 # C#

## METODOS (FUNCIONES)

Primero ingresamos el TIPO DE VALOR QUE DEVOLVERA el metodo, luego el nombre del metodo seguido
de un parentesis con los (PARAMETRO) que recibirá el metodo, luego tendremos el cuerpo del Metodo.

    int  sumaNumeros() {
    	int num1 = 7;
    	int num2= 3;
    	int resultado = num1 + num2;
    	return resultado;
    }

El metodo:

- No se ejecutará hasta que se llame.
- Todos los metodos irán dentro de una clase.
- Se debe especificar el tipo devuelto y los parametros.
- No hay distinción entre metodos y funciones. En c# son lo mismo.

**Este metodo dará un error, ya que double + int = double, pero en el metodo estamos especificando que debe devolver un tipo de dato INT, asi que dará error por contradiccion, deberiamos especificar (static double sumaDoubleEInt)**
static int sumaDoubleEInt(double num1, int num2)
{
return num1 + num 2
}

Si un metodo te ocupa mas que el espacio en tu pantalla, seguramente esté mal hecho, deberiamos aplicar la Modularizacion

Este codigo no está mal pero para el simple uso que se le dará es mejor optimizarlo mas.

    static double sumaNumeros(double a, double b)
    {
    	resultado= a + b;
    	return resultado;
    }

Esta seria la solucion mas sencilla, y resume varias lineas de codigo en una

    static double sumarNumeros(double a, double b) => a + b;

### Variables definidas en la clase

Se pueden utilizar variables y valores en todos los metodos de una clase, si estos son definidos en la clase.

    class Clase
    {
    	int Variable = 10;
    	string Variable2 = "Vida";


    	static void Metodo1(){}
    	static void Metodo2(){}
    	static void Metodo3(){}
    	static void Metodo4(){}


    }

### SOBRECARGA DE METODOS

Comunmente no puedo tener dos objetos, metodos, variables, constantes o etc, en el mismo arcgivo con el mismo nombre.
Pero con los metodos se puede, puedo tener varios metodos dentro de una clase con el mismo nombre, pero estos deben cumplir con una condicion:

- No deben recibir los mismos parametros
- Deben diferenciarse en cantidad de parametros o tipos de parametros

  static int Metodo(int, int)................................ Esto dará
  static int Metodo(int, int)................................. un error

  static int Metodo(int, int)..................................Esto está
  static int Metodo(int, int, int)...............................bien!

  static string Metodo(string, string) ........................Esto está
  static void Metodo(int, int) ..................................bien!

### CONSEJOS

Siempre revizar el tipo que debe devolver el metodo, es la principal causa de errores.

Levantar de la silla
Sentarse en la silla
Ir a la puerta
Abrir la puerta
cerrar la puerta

-.-.-

Your job is to copy all the records exactly.

• [Answer to this exercise]:
 # C#

## METODOS (FUNCIONES)

Primero ingresamos el TIPO DE VALOR QUE DEVOLVERA el metodo, luego el nombre del metodo seguido
de un parentesis con los (PARAMETRO) que recibirá el metodo, luego tendremos el cuerpo del Metodo.

    int  sumaNumeros() {
    	int num1 = 7;
    	int num2= 3;
    	int resultado = num1 + num2;
    	return resultado;
    }

El metodo:

- No se ejecutará hasta que se llame.
- Todos los metodos irán dentro de una clase.
- Se debe especificar el tipo devuelto y los parametros.
- No hay distinción entre metodos y funciones. En c# son lo mismo.

**Este metodo dará un error, ya que double + int = double, pero en el metodo estamos especificando que debe devolver un tipo de dato INT, asi que dará error por contradiccion, deberiamos especificar (static double sumaDoubleEInt)**
static int sumaDoubleEInt(double num1, int num2)
{
return num1 + num 2
}

Si un metodo te ocupa mas que el espacio en tu pantalla, seguramente esté mal hecho, deberiamos aplicar la Modularizacion

Este codigo no está mal pero para el simple uso que se le dará es mejor optimizarlo mas.

    static double sumaNumeros(double a, double b)
    {
    	resultado= a + b;
    	return resultado;
    }

Esta seria la solucion mas sencilla, y resume varias lineas de codigo en una

    static double sumarNumeros(double a, double b) => a + b;

### Variables definidas en la clase

Se pueden utilizar variables y valores en todos los metodos de una clase, si estos son definidos en la clase.

    class Clase
    {
    	int Variable = 10;
    	string Variable2 = "Vida";


    	static void Metodo1(){}
    	static void Metodo2(){}
    	static void Metodo3(){}
    	static void Metodo4(){}


    }

### SOBRECARGA DE METODOS

Comunmente no puedo tener dos objetos, metodos, variables, constantes o etc, en el mismo arcgivo con el mismo nombre.
Pero con los metodos se puede, puedo tener varios metodos dentro de una clase con el mismo nombre, pero estos deben cumplir con una condicion:

- No deben recibir los mismos parametros
- Deben diferenciarse en cantidad de parametros o tipos de parametros

  static int Metodo(int, int)................................ Esto dará
  static int Metodo(int, int)................................. un error

  static int Metodo(int, int)..................................Esto está
  static int Metodo(int, int, int)...............................bien!

  static string Metodo(string, string) ........................Esto está
  static void Metodo(int, int) ..................................bien!

### CONSEJOS

Siempre revizar el tipo que debe devolver el metodo, es la principal causa de errores.

Levantar de la silla
Sentarse en la silla
Ir a la puerta
Abrir la puerta
cerrar la puerta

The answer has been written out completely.